# Records supplied
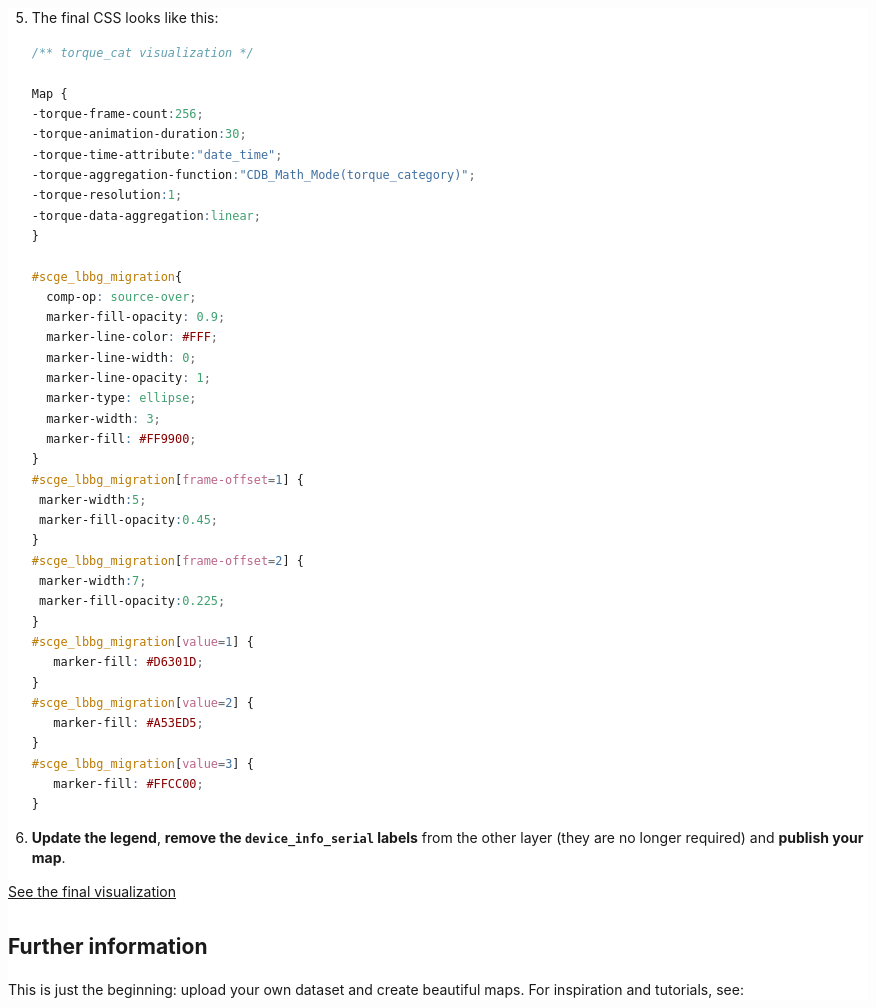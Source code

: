5. The final CSS looks like this:

    ```CSS
    /** torque_cat visualization */

    Map {
    -torque-frame-count:256;
    -torque-animation-duration:30;
    -torque-time-attribute:"date_time";
    -torque-aggregation-function:"CDB_Math_Mode(torque_category)";
    -torque-resolution:1;
    -torque-data-aggregation:linear;
    }

    #scge_lbbg_migration{
      comp-op: source-over;
      marker-fill-opacity: 0.9;
      marker-line-color: #FFF;
      marker-line-width: 0;
      marker-line-opacity: 1;
      marker-type: ellipse;
      marker-width: 3;
      marker-fill: #FF9900;
    }
    #scge_lbbg_migration[frame-offset=1] {
     marker-width:5;
     marker-fill-opacity:0.45; 
    }
    #scge_lbbg_migration[frame-offset=2] {
     marker-width:7;
     marker-fill-opacity:0.225; 
    }
    #scge_lbbg_migration[value=1] {
       marker-fill: #D6301D;
    }
    #scge_lbbg_migration[value=2] {
       marker-fill: #A53ED5;
    }
    #scge_lbbg_migration[value=3] {
       marker-fill: #FFCC00;
    }
    ```

6. **Update the legend**, **remove the `device_info_serial` labels** from the other layer (they are no longer required) and **publish your map**.

[See the final visualization](https://inbo.cartodb.com/u/lifewatch/viz/a36b9c78-2679-11e5-a586-0e853d047bba/public_map)

## Further information

This is just the beginning: upload your own dataset and create beautiful maps. For inspiration and tutorials, see:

# Problem requirements
Which lines contain "aggregation"? Copy each of them from the listing.

# Reply to the task
    -torque-aggregation-function:"CDB_Math_Mode(torque_category)";
    -torque-data-aggregation:linear;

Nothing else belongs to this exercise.